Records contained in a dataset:
● ● ● ● ● ● ●

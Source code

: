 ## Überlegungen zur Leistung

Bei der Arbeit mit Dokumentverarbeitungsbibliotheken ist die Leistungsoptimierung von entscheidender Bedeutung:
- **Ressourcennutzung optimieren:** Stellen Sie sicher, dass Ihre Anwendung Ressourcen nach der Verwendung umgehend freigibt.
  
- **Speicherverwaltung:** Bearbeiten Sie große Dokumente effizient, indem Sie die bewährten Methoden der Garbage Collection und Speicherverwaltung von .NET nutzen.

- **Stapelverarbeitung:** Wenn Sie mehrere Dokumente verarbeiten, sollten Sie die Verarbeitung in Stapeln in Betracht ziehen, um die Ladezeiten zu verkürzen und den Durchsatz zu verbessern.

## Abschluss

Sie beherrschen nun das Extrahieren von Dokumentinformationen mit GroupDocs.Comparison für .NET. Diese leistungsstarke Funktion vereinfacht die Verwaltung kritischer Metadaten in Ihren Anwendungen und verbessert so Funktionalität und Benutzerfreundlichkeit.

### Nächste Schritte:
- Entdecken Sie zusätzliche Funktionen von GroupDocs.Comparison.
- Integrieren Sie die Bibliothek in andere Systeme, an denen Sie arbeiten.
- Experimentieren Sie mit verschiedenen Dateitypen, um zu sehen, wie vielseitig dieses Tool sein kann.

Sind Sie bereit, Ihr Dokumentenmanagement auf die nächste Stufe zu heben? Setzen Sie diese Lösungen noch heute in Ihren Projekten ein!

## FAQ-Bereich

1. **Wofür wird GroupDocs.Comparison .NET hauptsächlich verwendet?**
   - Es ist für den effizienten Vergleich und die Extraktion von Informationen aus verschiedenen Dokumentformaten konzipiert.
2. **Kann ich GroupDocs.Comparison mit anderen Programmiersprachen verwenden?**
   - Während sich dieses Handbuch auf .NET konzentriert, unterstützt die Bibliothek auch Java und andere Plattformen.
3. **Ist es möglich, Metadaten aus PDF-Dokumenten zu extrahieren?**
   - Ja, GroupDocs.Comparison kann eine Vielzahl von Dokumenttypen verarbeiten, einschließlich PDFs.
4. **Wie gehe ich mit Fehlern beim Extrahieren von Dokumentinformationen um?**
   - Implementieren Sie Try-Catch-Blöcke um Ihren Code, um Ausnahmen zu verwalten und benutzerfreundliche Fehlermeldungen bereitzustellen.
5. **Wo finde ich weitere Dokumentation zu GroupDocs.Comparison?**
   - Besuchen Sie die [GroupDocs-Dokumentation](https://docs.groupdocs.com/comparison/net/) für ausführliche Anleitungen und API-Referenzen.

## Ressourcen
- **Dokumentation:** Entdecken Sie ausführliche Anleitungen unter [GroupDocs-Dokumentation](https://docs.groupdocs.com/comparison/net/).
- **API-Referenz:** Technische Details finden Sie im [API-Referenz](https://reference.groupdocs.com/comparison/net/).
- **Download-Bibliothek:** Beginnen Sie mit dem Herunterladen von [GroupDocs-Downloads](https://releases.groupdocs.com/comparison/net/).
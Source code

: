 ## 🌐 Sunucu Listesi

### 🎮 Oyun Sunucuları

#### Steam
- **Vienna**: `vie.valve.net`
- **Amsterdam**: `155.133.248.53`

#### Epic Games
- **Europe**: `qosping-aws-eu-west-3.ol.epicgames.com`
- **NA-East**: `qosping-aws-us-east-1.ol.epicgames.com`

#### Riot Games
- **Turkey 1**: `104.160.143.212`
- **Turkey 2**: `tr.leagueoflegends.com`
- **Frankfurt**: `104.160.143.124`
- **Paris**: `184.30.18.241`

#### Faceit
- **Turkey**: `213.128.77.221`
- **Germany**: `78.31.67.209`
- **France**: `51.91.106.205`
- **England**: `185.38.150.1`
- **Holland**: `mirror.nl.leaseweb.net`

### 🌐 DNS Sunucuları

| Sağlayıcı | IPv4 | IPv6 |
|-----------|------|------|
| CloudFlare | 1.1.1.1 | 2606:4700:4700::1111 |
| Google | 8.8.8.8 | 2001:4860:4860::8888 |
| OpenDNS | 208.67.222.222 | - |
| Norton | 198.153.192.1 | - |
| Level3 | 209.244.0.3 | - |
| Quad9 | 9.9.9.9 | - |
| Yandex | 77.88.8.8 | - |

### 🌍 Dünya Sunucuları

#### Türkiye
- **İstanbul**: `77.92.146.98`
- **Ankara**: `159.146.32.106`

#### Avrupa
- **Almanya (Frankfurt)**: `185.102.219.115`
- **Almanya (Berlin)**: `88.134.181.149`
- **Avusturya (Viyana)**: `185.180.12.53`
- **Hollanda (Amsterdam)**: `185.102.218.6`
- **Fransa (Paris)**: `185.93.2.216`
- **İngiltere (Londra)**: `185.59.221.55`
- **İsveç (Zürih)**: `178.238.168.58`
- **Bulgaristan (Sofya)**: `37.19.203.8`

● ● ● ● ● ● ●

An exact, complete copy of the lines above from the one with "4. **Wie gehe" through the one with "5. **Wo finde" is the whole answer.

4. **Wie gehe ich mit Fehlern beim Extrahieren von Dokumentinformationen um?**
   - Implementieren Sie Try-Catch-Blöcke um Ihren Code, um Ausnahmen zu verwalten und benutzerfreundliche Fehlermeldungen bereitzustellen.
5. **Wo finde ich weitere Dokumentation zu GroupDocs.Comparison?**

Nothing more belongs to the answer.